> _ASSIGNMENT_
Return the data exactly, with all pictures removed.

> _RECORDS FOR THIS TASK_
------------------------------------------------------------------------

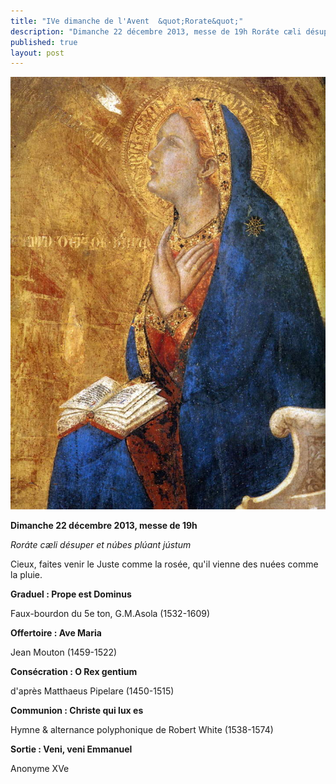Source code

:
 ```yaml
---
title: "IVe dimanche de l'Avent  &quot;Rorate&quot;"
description: "Dimanche 22 décembre 2013, messe de 19h Roráte cæli désuper et núbes plúant jústum Cieux, faites venir le Juste comme la rosée, qu'il vienne des nuées comme la pluie. Graduel : Prope est Dominus Faux-bourdon du 5e ton, G.M.Asola (1532-1609) Offertoire..."
published: true
layout: post
---
```



![](/images/2013-12-01-marie-lorenzetti.jpg)

**Dimanche 22 décembre 2013, messe de 19h**

*Roráte cæli désuper et núbes plúant jústum*

Cieux, faites venir le Juste comme la rosée, qu'il vienne des nuées comme la pluie.

**Graduel : Prope est Dominus**

Faux-bourdon du 5e ton, G.M.Asola (1532-1609)

**Offertoire : Ave Maria**

Jean Mouton (1459-1522)

**Consécration : O Rex gentium**

d'après Matthaeus Pipelare (1450-1515)

**Communion : Christe qui lux es**

Hymne & alternance polyphonique de Robert White (1538-1574)

**Sortie : Veni, veni Emmanuel**

Anonyme XVe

------------------------------------------------------------------------

> _EXERCISE ANSWER_
Source code

:
 ```yaml
---
title: "IVe dimanche de l'Avent  &quot;Rorate&quot;"
description: "Dimanche 22 décembre 2013, messe de 19h Roráte cæli désuper et núbes plúant jústum Cieux, faites venir le Juste comme la rosée, qu'il vienne des nuées comme la pluie. Graduel : Prope est Dominus Faux-bourdon du 5e ton, G.M.Asola (1532-1609) Offertoire..."
published: true
layout: post
---
```



![](/images/2013-12-01-marie-lorenzetti.jpg)

**Dimanche 22 décembre 2013, messe de 19h**

*Roráte cæli désuper et núbes plúant jústum*

Cieux, faites venir le Juste comme la rosée, qu'il vienne des nuées comme la pluie.

**Graduel : Prope est Dominus**

Faux-bourdon du 5e ton, G.M.Asola (1532-1609)

**Offertoire : Ave Maria**

Jean Mouton (1459-1522)

**Consécration : O Rex gentium**

d'après Matthaeus Pipelare (1450-1515)

**Communion : Christe qui lux es**

Hymne & alternance polyphonique de Robert White (1538-1574)

**Sortie : Veni, veni Emmanuel**

Anonyme XVe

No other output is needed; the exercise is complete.